Okay, I'll also exclude them for now. How large is the working set? Could you be seeing TLB misses?

 -Hal

> 
> On 18 May 2014 12:08, Yi Kong <kongy.dev at gmail.com> wrote:
> > I think that's due to the vast amount of output it produces.
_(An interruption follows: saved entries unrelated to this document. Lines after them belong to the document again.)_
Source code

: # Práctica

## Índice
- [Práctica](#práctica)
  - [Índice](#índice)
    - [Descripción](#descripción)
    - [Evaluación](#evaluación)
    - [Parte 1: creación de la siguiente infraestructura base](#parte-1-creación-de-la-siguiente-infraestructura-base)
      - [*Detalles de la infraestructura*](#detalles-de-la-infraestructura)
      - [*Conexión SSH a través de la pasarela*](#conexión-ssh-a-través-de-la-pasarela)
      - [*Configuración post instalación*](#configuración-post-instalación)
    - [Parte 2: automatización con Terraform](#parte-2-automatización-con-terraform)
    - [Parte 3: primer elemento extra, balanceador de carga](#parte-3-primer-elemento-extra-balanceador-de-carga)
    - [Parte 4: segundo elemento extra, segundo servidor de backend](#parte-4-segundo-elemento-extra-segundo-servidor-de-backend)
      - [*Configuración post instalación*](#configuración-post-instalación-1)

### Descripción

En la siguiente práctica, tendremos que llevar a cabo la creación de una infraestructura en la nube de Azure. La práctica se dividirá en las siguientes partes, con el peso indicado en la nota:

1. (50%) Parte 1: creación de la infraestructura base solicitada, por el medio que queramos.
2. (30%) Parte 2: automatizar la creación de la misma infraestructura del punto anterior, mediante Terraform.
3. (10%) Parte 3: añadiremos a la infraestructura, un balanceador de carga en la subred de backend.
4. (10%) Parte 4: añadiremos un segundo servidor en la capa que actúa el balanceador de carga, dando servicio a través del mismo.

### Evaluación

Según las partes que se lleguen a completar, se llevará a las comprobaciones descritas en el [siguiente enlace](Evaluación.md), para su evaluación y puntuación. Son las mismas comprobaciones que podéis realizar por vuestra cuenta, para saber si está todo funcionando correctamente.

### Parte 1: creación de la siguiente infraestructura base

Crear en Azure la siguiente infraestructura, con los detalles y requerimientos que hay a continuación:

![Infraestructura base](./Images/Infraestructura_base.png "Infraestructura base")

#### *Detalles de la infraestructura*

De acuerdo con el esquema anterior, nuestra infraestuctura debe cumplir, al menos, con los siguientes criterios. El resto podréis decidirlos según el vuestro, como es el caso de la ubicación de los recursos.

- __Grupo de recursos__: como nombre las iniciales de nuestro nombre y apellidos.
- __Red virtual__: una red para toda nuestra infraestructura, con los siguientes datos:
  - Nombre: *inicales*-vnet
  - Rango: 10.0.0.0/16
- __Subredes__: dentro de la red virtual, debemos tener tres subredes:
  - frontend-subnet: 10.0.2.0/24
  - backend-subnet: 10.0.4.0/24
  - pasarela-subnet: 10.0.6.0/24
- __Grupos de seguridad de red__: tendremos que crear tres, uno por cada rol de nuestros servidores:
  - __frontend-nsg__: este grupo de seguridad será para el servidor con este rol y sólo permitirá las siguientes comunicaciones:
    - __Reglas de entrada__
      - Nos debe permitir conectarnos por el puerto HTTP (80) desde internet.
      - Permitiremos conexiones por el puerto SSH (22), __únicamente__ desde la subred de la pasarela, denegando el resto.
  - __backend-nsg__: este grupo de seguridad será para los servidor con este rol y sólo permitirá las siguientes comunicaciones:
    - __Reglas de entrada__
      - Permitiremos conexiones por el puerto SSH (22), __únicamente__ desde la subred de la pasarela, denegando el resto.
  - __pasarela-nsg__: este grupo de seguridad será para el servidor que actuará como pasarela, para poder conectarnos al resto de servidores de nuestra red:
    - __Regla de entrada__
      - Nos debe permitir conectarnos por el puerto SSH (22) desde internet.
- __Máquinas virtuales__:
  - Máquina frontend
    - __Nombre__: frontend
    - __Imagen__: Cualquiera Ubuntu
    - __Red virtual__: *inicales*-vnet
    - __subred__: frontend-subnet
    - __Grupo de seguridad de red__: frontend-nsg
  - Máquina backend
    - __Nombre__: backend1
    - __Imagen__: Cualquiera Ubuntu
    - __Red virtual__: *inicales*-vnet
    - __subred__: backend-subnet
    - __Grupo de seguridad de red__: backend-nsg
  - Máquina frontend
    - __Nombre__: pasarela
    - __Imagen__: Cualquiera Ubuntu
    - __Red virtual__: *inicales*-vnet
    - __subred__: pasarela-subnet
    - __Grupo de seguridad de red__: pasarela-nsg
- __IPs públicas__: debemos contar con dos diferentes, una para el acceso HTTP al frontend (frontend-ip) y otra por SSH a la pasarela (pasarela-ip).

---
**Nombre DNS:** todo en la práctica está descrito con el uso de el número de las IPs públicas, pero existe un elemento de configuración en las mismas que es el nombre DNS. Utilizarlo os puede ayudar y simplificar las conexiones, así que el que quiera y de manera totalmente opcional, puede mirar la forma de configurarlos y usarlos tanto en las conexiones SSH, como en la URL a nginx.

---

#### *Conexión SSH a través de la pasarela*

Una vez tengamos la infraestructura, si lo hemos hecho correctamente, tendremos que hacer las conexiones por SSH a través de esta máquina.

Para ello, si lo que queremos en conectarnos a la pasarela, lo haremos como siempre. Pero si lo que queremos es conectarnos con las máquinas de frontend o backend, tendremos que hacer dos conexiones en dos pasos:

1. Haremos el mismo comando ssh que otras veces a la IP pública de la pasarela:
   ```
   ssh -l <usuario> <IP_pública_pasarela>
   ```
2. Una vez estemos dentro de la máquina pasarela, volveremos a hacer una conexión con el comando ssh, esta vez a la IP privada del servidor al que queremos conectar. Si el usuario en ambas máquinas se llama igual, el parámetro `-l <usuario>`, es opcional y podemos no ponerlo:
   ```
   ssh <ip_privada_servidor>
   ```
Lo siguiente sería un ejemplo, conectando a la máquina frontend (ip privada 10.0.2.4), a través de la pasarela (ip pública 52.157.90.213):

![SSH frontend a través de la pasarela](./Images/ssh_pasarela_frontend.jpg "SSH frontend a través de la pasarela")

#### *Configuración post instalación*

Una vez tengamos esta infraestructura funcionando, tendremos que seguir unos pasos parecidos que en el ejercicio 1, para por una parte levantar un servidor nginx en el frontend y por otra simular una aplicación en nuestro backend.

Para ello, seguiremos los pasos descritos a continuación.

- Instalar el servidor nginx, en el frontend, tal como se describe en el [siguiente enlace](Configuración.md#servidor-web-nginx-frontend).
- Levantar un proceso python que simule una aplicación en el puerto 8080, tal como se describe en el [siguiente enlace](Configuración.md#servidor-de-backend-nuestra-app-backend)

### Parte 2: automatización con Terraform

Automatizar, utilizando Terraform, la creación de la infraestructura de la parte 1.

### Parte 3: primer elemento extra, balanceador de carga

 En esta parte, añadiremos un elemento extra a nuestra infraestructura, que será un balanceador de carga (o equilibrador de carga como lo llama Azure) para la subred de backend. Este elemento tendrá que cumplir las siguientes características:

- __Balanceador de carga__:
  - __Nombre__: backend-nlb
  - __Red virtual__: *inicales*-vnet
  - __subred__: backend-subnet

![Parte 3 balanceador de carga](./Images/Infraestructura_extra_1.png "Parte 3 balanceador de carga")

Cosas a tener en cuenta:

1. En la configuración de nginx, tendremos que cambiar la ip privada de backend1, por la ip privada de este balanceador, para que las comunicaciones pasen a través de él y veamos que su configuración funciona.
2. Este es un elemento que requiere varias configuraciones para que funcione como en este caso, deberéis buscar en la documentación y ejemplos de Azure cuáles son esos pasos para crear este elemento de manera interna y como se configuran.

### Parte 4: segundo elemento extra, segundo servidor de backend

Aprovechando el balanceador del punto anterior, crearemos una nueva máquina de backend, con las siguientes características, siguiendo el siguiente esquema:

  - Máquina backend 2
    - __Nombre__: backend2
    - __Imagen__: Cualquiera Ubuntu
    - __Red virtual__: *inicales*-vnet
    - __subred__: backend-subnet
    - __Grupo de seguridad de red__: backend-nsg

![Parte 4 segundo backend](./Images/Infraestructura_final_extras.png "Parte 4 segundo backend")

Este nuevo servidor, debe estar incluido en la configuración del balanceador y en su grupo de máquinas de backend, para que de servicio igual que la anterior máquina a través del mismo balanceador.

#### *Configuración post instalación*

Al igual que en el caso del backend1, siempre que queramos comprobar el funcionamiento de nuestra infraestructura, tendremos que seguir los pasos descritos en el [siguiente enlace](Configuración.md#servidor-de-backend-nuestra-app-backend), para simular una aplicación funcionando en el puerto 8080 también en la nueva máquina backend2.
Maybe
> > replacing the output with an accumulator with give a more stable
> > result?
> >
> > On 17 May 2014 22:34, Tobias Grosser <tobias at grosser.es> wrote:
> >> On 17/05/2014 14:08, Yi Kong wrote:
> >>>
> >>> On 16 May 2014 15:25, Hal Finkel <hfinkel at anl.gov> wrote:
> >>>>
> >>>> ----- Original Message -----
> >>>>>
> >>>>> From: "Yi Kong" <kongy.dev at gmail.com>
> >>>>> To: "Hal Finkel" <hfinkel at anl.gov>
> >>>>> Cc: "Eric Christopher" <echristo at gmail.com>, "llvm-commits"
> >>>>> <llvm-commits at cs.uiuc.edu>, "Tobias Grosser"
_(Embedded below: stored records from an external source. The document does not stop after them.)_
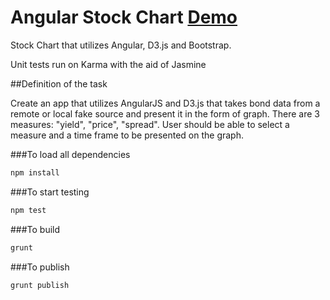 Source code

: # Angular Stock Chart [Demo](http://alexkonovalov.github.io/angular-stock-chart/)
Stock Chart that utilizes Angular, D3.js and Bootstrap. 


Unit tests run on Karma with the aid of Jasmine

##Definition of the task

Create an app that utilizes AngularJS and D3.js that takes bond data from a remote or local fake 
source and present it in the form of graph. There are 3 measures: "yield", "price", "spread".
User should be able to select a measure and a time frame to be presented on the graph.


###To load all dependencies 

```bash
npm install
```

###To start testing 

```bash
npm test
```


###To build

```bash
grunt
```

###To publish

```bash
grunt publish
``` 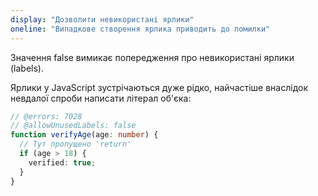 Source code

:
 ```yaml
---
display: "Дозволити невикористані ярлики"
oneline: "Випадкове створення ярлика приводить до помилки"
---
```


Значення false вимикає попередження про невикористані ярлики (labels).

Ярлики у JavaScript зустрічаються дуже рідко, найчастіше внаслідок невдалої спроби написати літерал об'єка:

```ts twoslash
// @errors: 7028
// @allowUnusedLabels: false
function verifyAge(age: number) {
  // Тут пропущено 'return'
  if (age > 18) {
    verified: true;
  }
}
```
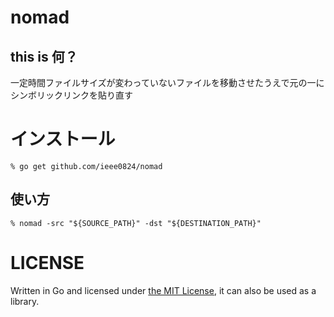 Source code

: # nomad

## this is 何？
一定時間ファイルサイズが変わっていないファイルを移動させたうえで元の一にシンボリックリンクを貼り直す

# インストール
```
% go get github.com/ieee0824/nomad
```

## 使い方
```
% nomad -src "${SOURCE_PATH}" -dst "${DESTINATION_PATH}"
```

# LICENSE
Written in Go and licensed under [the MIT License](https://opensource.org/licenses/MIT), it can also be used as a library.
> >>>>> <tobias at grosser.es>
> >>>>> Sent: Thursday, May 15, 2014 5:41:04 PM
> >>>>> Subject: Re: [PATCH] Add benchmarking-only mode to the test
> >>>>> suite
> >>>>>
> >>>>> On 15 May 2014 13:59, Hal Finkel <hfinkel at anl.gov> wrote:
> >>>>>>
> >>>>>> ----- Original Message -----
> >>>>>>>
> >>>>>>> From: "Yi Kong" <kongy.dev at gmail.com>
> >>>>>>> To: "Hal Finkel" <hfinkel at anl.gov>
> >>>>>>> Cc: "Eric Christopher" <echristo at gmail.com>, "llvm-commits"
> >>>>>>> <llvm-commits at cs.uiuc.edu>, "Tobias Grosser"
> >>>>>>> <tobias at grosser.es>
> >>>>>>> Sent: Thursday, May 15, 2014 5:26:54 AM
> >>>>>>> Subject: Re: [PATCH] Add benchmarking-only mode to the test
> >>>>>>> suite
> >>>>>>>
> >>>>>>> Hi Hal Finkel,
> >>>>>>>
> >>>>>>> What's the criteria you use to to decide useful benchmarks?
> >>>>>>
> >>>>>>
> >>>>>> Please refer to the LLVMDev thread "[RFC] Benchmarking subset
> >>>>>> of
> >>>>>> the test suite" in which I explain my methadology in detail.
> >>>>>
> >>>>>
> >>>>> I think the approach you've taken is indeed sensible. However I
> >>>>> don't
> >>>>> really agree with your make -j6 option. The Xeon chip you are
> >>>>> testing
> >>>>> on only has 4 core, which means a lot of context switch
> >>>>> happens. The
> >>>>
> >>>>
> >>>> It is a dual-socket machine.
> >>>>
> >>>>> noise produced by that would be far too great for "normal"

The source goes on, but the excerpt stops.